Page 16 of Midnight Fever


  Kay picked it up, turned it. “Is this a cell phone?”

  “Nope.” Nick grinned. “Its only function is to summon your humble servant. And now, I’ll leave you to your work.” His grin disappeared. “I don’t know how long you’ll need to go through those files, but I expect a long time. It’s a hell of a lot of data. But you’re not going to kill yourself doing it. You need to eat and rest. I’ll make sure you do that. You’re no good to anyone dead on your feet, Kay.”

  It was her weak point—working until she dropped. And no, it wouldn’t help anyone.

  “Okay, Nick. I’ll try to be smart about it.”

  He stood and stared into her eyes, all playfulness gone. “Yeah. You will. I’ll leave you to it. I’ll check in with you from time to time. In the meantime, I’m going to monitor our perimeter and contact ASI. Find out if there’s any more intel.”

  “Find out about Felicity, if you can.”

  “Will do.” He leveled his index finger at her as if pointing a gun. “I’ll be checking in on you.” And he walked quietly out the door.

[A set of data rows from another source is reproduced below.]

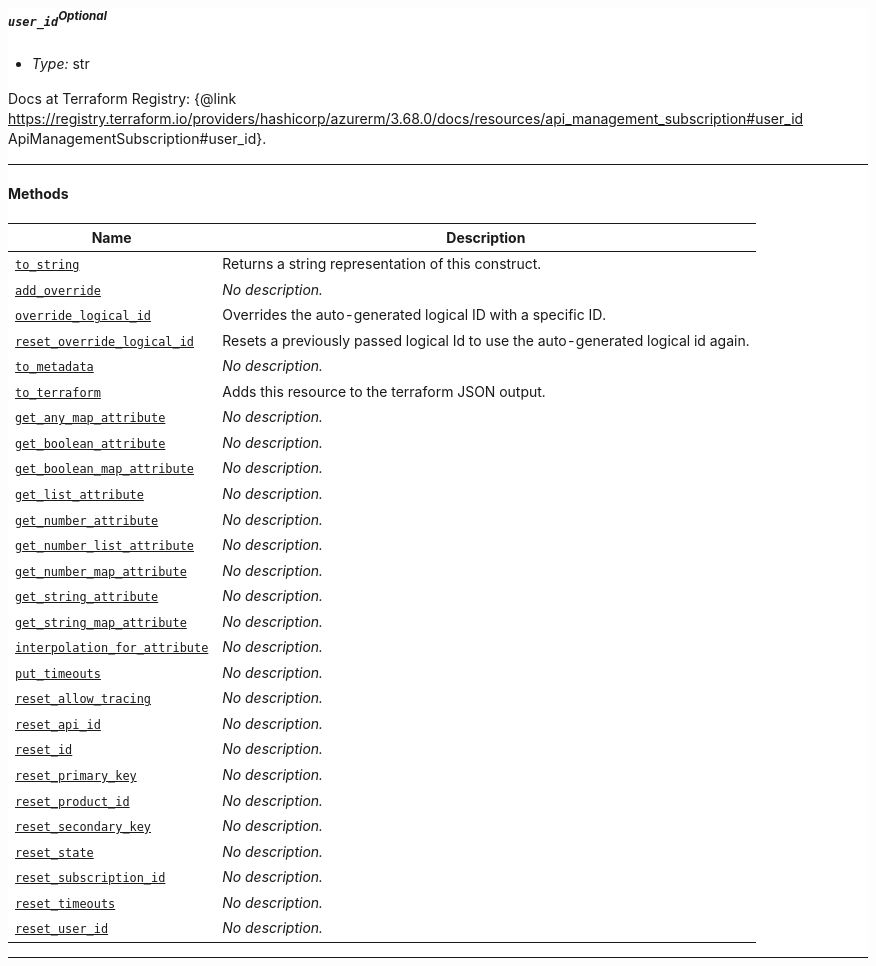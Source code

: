 
##### `user_id`<sup>Optional</sup> <a name="user_id" id="@cdktf/provider-azurerm.apiManagementSubscription.ApiManagementSubscription.Initializer.parameter.userId"></a>

- *Type:* str

Docs at Terraform Registry: {@link https://registry.terraform.io/providers/hashicorp/azurerm/3.68.0/docs/resources/api_management_subscription#user_id ApiManagementSubscription#user_id}.

---

#### Methods <a name="Methods" id="Methods"></a>

| **Name** | **Description** |
| --- | --- |
| <code><a href="#@cdktf/provider-azurerm.apiManagementSubscription.ApiManagementSubscription.toString">to_string</a></code> | Returns a string representation of this construct. |
| <code><a href="#@cdktf/provider-azurerm.apiManagementSubscription.ApiManagementSubscription.addOverride">add_override</a></code> | *No description.* |
| <code><a href="#@cdktf/provider-azurerm.apiManagementSubscription.ApiManagementSubscription.overrideLogicalId">override_logical_id</a></code> | Overrides the auto-generated logical ID with a specific ID. |
| <code><a href="#@cdktf/provider-azurerm.apiManagementSubscription.ApiManagementSubscription.resetOverrideLogicalId">reset_override_logical_id</a></code> | Resets a previously passed logical Id to use the auto-generated logical id again. |
| <code><a href="#@cdktf/provider-azurerm.apiManagementSubscription.ApiManagementSubscription.toMetadata">to_metadata</a></code> | *No description.* |
| <code><a href="#@cdktf/provider-azurerm.apiManagementSubscription.ApiManagementSubscription.toTerraform">to_terraform</a></code> | Adds this resource to the terraform JSON output. |
| <code><a href="#@cdktf/provider-azurerm.apiManagementSubscription.ApiManagementSubscription.getAnyMapAttribute">get_any_map_attribute</a></code> | *No description.* |
| <code><a href="#@cdktf/provider-azurerm.apiManagementSubscription.ApiManagementSubscription.getBooleanAttribute">get_boolean_attribute</a></code> | *No description.* |
| <code><a href="#@cdktf/provider-azurerm.apiManagementSubscription.ApiManagementSubscription.getBooleanMapAttribute">get_boolean_map_attribute</a></code> | *No description.* |
| <code><a href="#@cdktf/provider-azurerm.apiManagementSubscription.ApiManagementSubscription.getListAttribute">get_list_attribute</a></code> | *No description.* |
| <code><a href="#@cdktf/provider-azurerm.apiManagementSubscription.ApiManagementSubscription.getNumberAttribute">get_number_attribute</a></code> | *No description.* |
| <code><a href="#@cdktf/provider-azurerm.apiManagementSubscription.ApiManagementSubscription.getNumberListAttribute">get_number_list_attribute</a></code> | *No description.* |
| <code><a href="#@cdktf/provider-azurerm.apiManagementSubscription.ApiManagementSubscription.getNumberMapAttribute">get_number_map_attribute</a></code> | *No description.* |
| <code><a href="#@cdktf/provider-azurerm.apiManagementSubscription.ApiManagementSubscription.getStringAttribute">get_string_attribute</a></code> | *No description.* |
| <code><a href="#@cdktf/provider-azurerm.apiManagementSubscription.ApiManagementSubscription.getStringMapAttribute">get_string_map_attribute</a></code> | *No description.* |
| <code><a href="#@cdktf/provider-azurerm.apiManagementSubscription.ApiManagementSubscription.interpolationForAttribute">interpolation_for_attribute</a></code> | *No description.* |
| <code><a href="#@cdktf/provider-azurerm.apiManagementSubscription.ApiManagementSubscription.putTimeouts">put_timeouts</a></code> | *No description.* |
| <code><a href="#@cdktf/provider-azurerm.apiManagementSubscription.ApiManagementSubscription.resetAllowTracing">reset_allow_tracing</a></code> | *No description.* |
| <code><a href="#@cdktf/provider-azurerm.apiManagementSubscription.ApiManagementSubscription.resetApiId">reset_api_id</a></code> | *No description.* |
| <code><a href="#@cdktf/provider-azurerm.apiManagementSubscription.ApiManagementSubscription.resetId">reset_id</a></code> | *No description.* |
| <code><a href="#@cdktf/provider-azurerm.apiManagementSubscription.ApiManagementSubscription.resetPrimaryKey">reset_primary_key</a></code> | *No description.* |
| <code><a href="#@cdktf/provider-azurerm.apiManagementSubscription.ApiManagementSubscription.resetProductId">reset_product_id</a></code> | *No description.* |
| <code><a href="#@cdktf/provider-azurerm.apiManagementSubscription.ApiManagementSubscription.resetSecondaryKey">reset_secondary_key</a></code> | *No description.* |
| <code><a href="#@cdktf/provider-azurerm.apiManagementSubscription.ApiManagementSubscription.resetState">reset_state</a></code> | *No description.* |
| <code><a href="#@cdktf/provider-azurerm.apiManagementSubscription.ApiManagementSubscription.resetSubscriptionId">reset_subscription_id</a></code> | *No description.* |
| <code><a href="#@cdktf/provider-azurerm.apiManagementSubscription.ApiManagementSubscription.resetTimeouts">reset_timeouts</a></code> | *No description.* |
| <code><a href="#@cdktf/provider-azurerm.apiManagementSubscription.ApiManagementSubscription.resetUserId">reset_user_id</a></code> | *No description.* |

---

  He did check in on her from time to time. She’d sit up to stretch her aching back muscles to find that the water pitcher had been refilled, fresh fruit on the plate, new sandwiches. Kay barely noticed. She sank into the job like you sink into quicksand, pulled ever deeper.

  It was impossible to tell whether it was day or night. Didn’t matter, she was digging deep into the files and trying to figure out what was going on that had cost Priyanka and Mike Hammer and Bill their lives—and figure out who was behind it.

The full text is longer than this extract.